__Data for the task__.
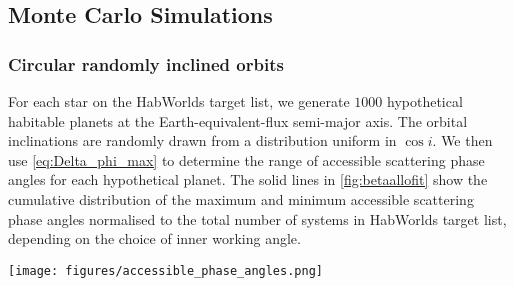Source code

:\documentclass[
    usenatbib,
]{mnras}
\newcommand{\todo}[1]{\textcolor{red}{[#1]}}
\newcommand{\IWA}{\ensuremath{\mathrm{IWA}}}
\newcommand{\hwo}{HabWorlds}
\begin{document}




\subsection{Monte Carlo Simulations}

\subsubsection{Circular randomly inclined orbits}
\label{sec:circular}

For each star on the \hwo{} target list, we generate $1000$  hypothetical habitable planets at the Earth-equivalent-flux semi-major axis. 
%
The orbital inclinations are randomly drawn from a distribution uniform in $\cos i$. 
%
We then use \cref{eq:Delta_phi_max} to determine the range of accessible scattering phase angles for each hypothetical planet.
%
The solid lines in \cref{fig:betaallofit} show the cumulative distribution of the maximum and minimum accessible scattering phase angles normalised to the total number of systems in \hwo{} target list, depending on the choice of inner working angle.  


\begin{figure*}%
    \centering
    \texttt{[image: figures/accessible\_phase\_angles.png]}  
    \caption{
        \todo{shouldn't lambda/D for 600nm give 21, 41, 62, 83 mas?} 
        Cumulative distributions of the most extreme scattering phase angle accessible for different \IWA{} where the solid lines are for randomly inclined circular orbits and the dashed lines are for randomly orientated elliptical orbits.
        The top x axis indicates the minimum scattering phase angle and the bottom x axis indicates the maximum.
        These are symmetric about quadrature (90 degrees).
        The y axis indicates the number of systems divided by the number of Monte Carlo samples and is thus normalised to the number of systems in the target list.
        The secondary y axis indicates the number of systems assuming only 24 percent of them contain an Earth-like exoplanet in the habitable zone.
    }
    \label{fig:betaallofit}
\end{figure*}
\end{document}
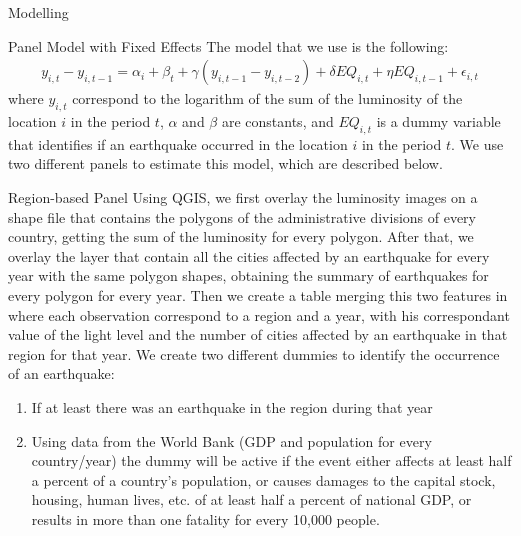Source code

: \documentclass[12.5pt,fleqn,leqno,letterpaper]{article}
\begin{document}
\begin{section}{Modelling}
  \begin{subsection}{Panel Model with Fixed Effects}
    The model that we use is the following:
    \begin{align*}
      y_{i,t}-y_{i,t-1}=\alpha_i+\beta_t+\gamma(y_{i,t-1}-y_{i,t-2})+\delta EQ_{i,t}+\eta EQ_{i,t-1}+\epsilon_{i,t}
    \end{align*}      
    where $y_{i,t}$ correspond to the logarithm of the sum of the luminosity of the location $i$ in the period $t$, $\alpha$ and $\beta$ are constants, and $EQ_{i,t}$ is a dummy variable that identifies if an earthquake occurred in the location $i$ in the period $t$. We use two different panels to estimate this model, which are described below.
    \begin{subsubsection}{Region-based Panel}
      Using QGIS, we first overlay the luminosity images on a shape file that contains the polygons of the administrative divisions of every country, getting the sum of the luminosity for every polygon. After that, we overlay the layer that contain all the cities affected by an earthquake for every year with the same polygon shapes, obtaining the summary of earthquakes for every polygon for every year. Then we create a table merging this two features in where each observation correspond to a region and a year, with his correspondant value of the light level and the number of cities affected by an earthquake in that region for that year. We create two different dummies to identify the occurrence of an earthquake:
      \begin{enumerate}
        \item If at least there was an earthquake in the region during that year
        \item Using data from the World Bank (GDP and population for every country/year) the dummy will be active if the event either affects at least half a percent of a country's
          population, or causes damages to the capital stock, housing, human lives, etc. of at least half a percent of national GDP, or results in more than one fatality for every 10,000 people.
      \end{enumerate}
    \end{subsubsection}


\end{subsection}
\end{section}
\end{document}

__What you should do__.
Return all lines from the material that contain "randomly".

__Result of this task__.
\subsubsection{Circular randomly inclined orbits}
The orbital inclinations are randomly drawn from a distribution uniform in $\cos i$. 
        Cumulative distributions of the most extreme scattering phase angle accessible for different \IWA{} where the solid lines are for randomly inclined circular orbits and the dashed lines are for randomly orientated elliptical orbits.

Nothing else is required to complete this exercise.